(RECORDS FOR THE EXERCISE)

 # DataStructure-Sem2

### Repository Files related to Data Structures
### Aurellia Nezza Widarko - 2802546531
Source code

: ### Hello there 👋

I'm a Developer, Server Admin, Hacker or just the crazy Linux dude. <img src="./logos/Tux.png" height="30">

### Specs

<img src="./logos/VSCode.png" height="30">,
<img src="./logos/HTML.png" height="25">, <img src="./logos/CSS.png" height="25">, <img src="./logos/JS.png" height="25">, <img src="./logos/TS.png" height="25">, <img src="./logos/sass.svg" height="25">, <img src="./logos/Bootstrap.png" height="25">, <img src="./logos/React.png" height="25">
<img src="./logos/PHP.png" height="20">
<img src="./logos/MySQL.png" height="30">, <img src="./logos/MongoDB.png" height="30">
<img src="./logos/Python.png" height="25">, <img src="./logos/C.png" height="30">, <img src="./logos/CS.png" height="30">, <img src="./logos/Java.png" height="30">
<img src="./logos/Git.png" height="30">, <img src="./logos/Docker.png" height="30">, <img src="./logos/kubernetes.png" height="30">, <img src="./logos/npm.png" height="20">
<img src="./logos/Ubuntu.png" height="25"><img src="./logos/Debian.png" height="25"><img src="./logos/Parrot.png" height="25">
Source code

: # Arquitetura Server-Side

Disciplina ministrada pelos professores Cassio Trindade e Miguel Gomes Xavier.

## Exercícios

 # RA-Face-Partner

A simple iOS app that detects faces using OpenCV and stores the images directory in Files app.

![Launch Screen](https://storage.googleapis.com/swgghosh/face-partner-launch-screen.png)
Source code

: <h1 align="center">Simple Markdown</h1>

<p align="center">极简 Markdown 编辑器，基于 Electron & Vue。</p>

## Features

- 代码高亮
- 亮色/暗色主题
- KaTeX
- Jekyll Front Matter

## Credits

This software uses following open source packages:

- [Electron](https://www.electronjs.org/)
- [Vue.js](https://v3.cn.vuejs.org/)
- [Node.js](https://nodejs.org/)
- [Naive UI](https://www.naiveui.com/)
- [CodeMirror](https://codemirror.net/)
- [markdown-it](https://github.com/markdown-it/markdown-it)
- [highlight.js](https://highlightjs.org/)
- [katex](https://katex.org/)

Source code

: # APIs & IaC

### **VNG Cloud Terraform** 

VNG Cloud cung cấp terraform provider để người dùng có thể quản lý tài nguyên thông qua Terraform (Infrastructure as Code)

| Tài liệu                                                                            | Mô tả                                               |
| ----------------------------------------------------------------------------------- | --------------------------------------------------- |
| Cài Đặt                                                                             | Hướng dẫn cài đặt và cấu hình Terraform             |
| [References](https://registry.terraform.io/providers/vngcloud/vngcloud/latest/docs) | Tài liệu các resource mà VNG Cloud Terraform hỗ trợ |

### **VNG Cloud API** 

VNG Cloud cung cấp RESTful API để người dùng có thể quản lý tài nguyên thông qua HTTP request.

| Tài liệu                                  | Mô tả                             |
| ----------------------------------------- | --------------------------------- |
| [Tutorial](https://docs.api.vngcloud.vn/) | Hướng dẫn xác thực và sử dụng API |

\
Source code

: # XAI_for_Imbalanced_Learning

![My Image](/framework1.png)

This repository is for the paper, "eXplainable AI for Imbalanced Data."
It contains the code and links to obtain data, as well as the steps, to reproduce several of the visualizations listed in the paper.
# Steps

(End RECORDS FOR THE EXERCISE)

→ **ASSIGNMENT**
Print out the entire listing. Keep every line exact.

→ **SOLUTION FOR THIS PROBLEM**
 # DataStructure-Sem2

### Repository Files related to Data Structures
### Aurellia Nezza Widarko - 2802546531
Source code

: ### Hello there 👋

I'm a Developer, Server Admin, Hacker or just the crazy Linux dude. <img src="./logos/Tux.png" height="30">

### Specs

<img src="./logos/VSCode.png" height="30">,
<img src="./logos/HTML.png" height="25">, <img src="./logos/CSS.png" height="25">, <img src="./logos/JS.png" height="25">, <img src="./logos/TS.png" height="25">, <img src="./logos/sass.svg" height="25">, <img src="./logos/Bootstrap.png" height="25">, <img src="./logos/React.png" height="25">
<img src="./logos/PHP.png" height="20">
<img src="./logos/MySQL.png" height="30">, <img src="./logos/MongoDB.png" height="30">
<img src="./logos/Python.png" height="25">, <img src="./logos/C.png" height="30">, <img src="./logos/CS.png" height="30">, <img src="./logos/Java.png" height="30">
<img src="./logos/Git.png" height="30">, <img src="./logos/Docker.png" height="30">, <img src="./logos/kubernetes.png" height="30">, <img src="./logos/npm.png" height="20">
<img src="./logos/Ubuntu.png" height="25"><img src="./logos/Debian.png" height="25"><img src="./logos/Parrot.png" height="25">
Source code

: # Arquitetura Server-Side

Disciplina ministrada pelos professores Cassio Trindade e Miguel Gomes Xavier.

## Exercícios

 # RA-Face-Partner

A simple iOS app that detects faces using OpenCV and stores the images directory in Files app.

![Launch Screen](https://storage.googleapis.com/swgghosh/face-partner-launch-screen.png)
Source code

: <h1 align="center">Simple Markdown</h1>

<p align="center">极简 Markdown 编辑器，基于 Electron & Vue。</p>

## Features

- 代码高亮
- 亮色/暗色主题
- KaTeX
- Jekyll Front Matter

## Credits

This software uses following open source packages:

- [Electron](https://www.electronjs.org/)
- [Vue.js](https://v3.cn.vuejs.org/)
- [Node.js](https://nodejs.org/)
- [Naive UI](https://www.naiveui.com/)
- [CodeMirror](https://codemirror.net/)
- [markdown-it](https://github.com/markdown-it/markdown-it)
- [highlight.js](https://highlightjs.org/)
- [katex](https://katex.org/)

Source code

: # APIs & IaC

### **VNG Cloud Terraform** 

VNG Cloud cung cấp terraform provider để người dùng có thể quản lý tài nguyên thông qua Terraform (Infrastructure as Code)

| Tài liệu                                                                            | Mô tả                                               |
| ----------------------------------------------------------------------------------- | --------------------------------------------------- |
| Cài Đặt                                                                             | Hướng dẫn cài đặt và cấu hình Terraform             |
| [References](https://registry.terraform.io/providers/vngcloud/vngcloud/latest/docs) | Tài liệu các resource mà VNG Cloud Terraform hỗ trợ |

### **VNG Cloud API** 

VNG Cloud cung cấp RESTful API để người dùng có thể quản lý tài nguyên thông qua HTTP request.

| Tài liệu                                  | Mô tả                             |
| ----------------------------------------- | --------------------------------- |
| [Tutorial](https://docs.api.vngcloud.vn/) | Hướng dẫn xác thực và sử dụng API |

\
Source code

: # XAI_for_Imbalanced_Learning

![My Image](/framework1.png)

This repository is for the paper, "eXplainable AI for Imbalanced Data."
It contains the code and links to obtain data, as well as the steps, to reproduce several of the visualizations listed in the paper.
# Steps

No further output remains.